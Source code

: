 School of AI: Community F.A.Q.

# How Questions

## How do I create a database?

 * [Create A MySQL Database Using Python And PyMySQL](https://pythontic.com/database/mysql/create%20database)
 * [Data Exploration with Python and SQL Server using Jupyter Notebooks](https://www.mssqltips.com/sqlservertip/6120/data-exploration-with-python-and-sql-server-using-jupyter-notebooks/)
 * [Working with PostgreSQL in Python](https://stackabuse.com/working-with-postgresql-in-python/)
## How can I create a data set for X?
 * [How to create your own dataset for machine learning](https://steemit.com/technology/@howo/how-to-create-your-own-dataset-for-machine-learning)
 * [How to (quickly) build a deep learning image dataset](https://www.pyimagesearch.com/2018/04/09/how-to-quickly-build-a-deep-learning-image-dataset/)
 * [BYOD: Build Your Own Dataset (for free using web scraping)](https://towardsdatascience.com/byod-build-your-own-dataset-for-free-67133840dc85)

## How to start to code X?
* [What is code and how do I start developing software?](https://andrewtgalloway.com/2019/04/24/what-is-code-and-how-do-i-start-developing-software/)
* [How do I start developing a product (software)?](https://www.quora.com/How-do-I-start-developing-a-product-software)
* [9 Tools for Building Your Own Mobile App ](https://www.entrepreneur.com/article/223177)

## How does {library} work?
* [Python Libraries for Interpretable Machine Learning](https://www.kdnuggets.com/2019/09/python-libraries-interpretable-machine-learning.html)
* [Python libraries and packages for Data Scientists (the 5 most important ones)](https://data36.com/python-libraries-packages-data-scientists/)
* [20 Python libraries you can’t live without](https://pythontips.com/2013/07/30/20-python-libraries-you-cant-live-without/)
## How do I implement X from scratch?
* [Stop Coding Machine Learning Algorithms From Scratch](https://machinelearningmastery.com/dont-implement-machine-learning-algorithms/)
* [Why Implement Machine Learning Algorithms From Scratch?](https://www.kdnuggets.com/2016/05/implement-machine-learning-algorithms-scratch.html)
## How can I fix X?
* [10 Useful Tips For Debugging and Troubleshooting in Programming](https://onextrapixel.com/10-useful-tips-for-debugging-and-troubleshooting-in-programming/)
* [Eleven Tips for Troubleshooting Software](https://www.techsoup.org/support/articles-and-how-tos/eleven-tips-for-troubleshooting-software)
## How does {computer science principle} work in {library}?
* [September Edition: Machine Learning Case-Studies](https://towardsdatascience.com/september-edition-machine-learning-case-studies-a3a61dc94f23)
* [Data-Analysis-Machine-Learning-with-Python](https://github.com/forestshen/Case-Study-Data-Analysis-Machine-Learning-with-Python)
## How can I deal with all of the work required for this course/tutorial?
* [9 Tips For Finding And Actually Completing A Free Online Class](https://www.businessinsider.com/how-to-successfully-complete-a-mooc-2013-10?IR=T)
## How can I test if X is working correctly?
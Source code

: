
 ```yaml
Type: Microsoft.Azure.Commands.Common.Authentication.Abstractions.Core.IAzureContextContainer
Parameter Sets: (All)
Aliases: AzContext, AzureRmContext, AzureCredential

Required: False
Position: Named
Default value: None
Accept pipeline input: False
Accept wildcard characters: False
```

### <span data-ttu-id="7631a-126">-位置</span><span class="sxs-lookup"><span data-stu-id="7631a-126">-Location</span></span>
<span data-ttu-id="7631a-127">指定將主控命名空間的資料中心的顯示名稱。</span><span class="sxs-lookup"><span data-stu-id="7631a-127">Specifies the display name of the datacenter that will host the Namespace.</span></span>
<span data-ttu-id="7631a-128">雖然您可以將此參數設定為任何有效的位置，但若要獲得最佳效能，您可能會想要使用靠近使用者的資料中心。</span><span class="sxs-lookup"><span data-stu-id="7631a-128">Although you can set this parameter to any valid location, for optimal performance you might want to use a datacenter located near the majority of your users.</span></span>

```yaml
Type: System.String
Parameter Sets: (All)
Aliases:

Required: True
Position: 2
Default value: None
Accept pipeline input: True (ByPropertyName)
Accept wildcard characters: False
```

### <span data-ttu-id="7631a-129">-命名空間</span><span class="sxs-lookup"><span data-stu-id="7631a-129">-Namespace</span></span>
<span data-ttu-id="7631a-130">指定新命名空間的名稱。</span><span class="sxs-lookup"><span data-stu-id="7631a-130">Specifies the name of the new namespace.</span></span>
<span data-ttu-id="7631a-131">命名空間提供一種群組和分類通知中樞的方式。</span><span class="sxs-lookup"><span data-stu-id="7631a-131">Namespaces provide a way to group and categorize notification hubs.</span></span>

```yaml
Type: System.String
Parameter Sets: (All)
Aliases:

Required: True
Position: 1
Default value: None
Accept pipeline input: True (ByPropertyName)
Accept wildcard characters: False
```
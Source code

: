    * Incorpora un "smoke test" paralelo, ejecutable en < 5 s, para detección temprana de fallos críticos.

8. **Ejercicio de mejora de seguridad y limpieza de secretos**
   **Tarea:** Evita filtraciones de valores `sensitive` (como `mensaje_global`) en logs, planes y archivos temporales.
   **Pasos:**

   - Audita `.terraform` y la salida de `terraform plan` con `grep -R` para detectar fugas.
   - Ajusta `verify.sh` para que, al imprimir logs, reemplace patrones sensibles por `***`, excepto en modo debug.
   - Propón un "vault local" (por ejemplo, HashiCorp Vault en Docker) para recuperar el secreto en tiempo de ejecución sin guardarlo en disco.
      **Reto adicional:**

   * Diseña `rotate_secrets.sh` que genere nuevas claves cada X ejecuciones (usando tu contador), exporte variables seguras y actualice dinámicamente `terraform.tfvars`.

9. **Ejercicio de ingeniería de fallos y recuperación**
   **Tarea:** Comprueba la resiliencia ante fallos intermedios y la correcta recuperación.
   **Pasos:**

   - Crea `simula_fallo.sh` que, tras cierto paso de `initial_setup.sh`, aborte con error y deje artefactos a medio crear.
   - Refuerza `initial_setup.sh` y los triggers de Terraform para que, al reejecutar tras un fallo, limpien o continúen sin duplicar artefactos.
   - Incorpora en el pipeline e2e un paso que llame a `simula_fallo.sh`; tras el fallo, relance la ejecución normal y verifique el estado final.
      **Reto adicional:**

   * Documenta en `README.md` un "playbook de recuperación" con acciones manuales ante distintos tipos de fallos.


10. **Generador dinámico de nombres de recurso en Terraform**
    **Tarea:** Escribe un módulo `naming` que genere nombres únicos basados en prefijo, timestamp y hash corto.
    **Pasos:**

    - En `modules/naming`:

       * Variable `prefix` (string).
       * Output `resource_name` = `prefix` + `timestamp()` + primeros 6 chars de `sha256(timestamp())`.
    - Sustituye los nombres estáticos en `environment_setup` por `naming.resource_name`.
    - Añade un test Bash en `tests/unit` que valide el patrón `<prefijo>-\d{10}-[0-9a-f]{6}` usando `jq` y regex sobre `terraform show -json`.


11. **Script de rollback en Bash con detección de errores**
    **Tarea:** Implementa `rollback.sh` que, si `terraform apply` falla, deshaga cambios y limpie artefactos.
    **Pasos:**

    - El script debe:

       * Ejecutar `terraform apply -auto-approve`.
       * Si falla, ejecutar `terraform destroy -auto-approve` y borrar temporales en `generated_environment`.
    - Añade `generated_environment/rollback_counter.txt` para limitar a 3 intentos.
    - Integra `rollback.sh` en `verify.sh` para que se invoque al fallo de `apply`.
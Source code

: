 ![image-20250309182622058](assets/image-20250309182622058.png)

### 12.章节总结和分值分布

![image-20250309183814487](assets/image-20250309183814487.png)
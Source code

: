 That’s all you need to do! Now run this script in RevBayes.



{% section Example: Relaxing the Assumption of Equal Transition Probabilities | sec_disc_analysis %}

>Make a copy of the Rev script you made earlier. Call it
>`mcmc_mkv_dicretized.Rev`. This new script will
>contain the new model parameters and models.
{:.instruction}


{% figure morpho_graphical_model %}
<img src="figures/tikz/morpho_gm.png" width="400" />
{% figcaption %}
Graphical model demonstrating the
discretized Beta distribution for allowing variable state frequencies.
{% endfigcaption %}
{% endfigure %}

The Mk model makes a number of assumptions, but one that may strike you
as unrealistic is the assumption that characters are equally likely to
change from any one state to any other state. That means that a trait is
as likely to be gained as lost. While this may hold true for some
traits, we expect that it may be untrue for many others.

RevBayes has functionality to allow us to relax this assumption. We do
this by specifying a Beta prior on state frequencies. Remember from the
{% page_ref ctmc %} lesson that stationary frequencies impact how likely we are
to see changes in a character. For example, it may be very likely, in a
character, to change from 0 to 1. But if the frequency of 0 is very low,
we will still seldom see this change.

• • •

Task »
Within the material above, output exactly the lines from the one with "[How to create" through the one with "## How can I deal", end lines included, and nothing besides.

Exercise answer »
 * [How to create your own dataset for machine learning](https://steemit.com/technology/@howo/how-to-create-your-own-dataset-for-machine-learning)
 * [How to (quickly) build a deep learning image dataset](https://www.pyimagesearch.com/2018/04/09/how-to-quickly-build-a-deep-learning-image-dataset/)
 * [BYOD: Build Your Own Dataset (for free using web scraping)](https://towardsdatascience.com/byod-build-your-own-dataset-for-free-67133840dc85)

## How to start to code X?
* [What is code and how do I start developing software?](https://andrewtgalloway.com/2019/04/24/what-is-code-and-how-do-i-start-developing-software/)
* [How do I start developing a product (software)?](https://www.quora.com/How-do-I-start-developing-a-product-software)
* [9 Tools for Building Your Own Mobile App ](https://www.entrepreneur.com/article/223177)

## How does {library} work?
* [Python Libraries for Interpretable Machine Learning](https://www.kdnuggets.com/2019/09/python-libraries-interpretable-machine-learning.html)
* [Python libraries and packages for Data Scientists (the 5 most important ones)](https://data36.com/python-libraries-packages-data-scientists/)
* [20 Python libraries you can’t live without](https://pythontips.com/2013/07/30/20-python-libraries-you-cant-live-without/)
## How do I implement X from scratch?
* [Stop Coding Machine Learning Algorithms From Scratch](https://machinelearningmastery.com/dont-implement-machine-learning-algorithms/)
* [Why Implement Machine Learning Algorithms From Scratch?](https://www.kdnuggets.com/2016/05/implement-machine-learning-algorithms-scratch.html)
## How can I fix X?
* [10 Useful Tips For Debugging and Troubleshooting in Programming](https://onextrapixel.com/10-useful-tips-for-debugging-and-troubleshooting-in-programming/)
* [Eleven Tips for Troubleshooting Software](https://www.techsoup.org/support/articles-and-how-tos/eleven-tips-for-troubleshooting-software)
## How does {computer science principle} work in {library}?
* [September Edition: Machine Learning Case-Studies](https://towardsdatascience.com/september-edition-machine-learning-case-studies-a3a61dc94f23)
* [Data-Analysis-Machine-Learning-with-Python](https://github.com/forestshen/Case-Study-Data-Analysis-Machine-Learning-with-Python)
## How can I deal with all of the work required for this course/tutorial?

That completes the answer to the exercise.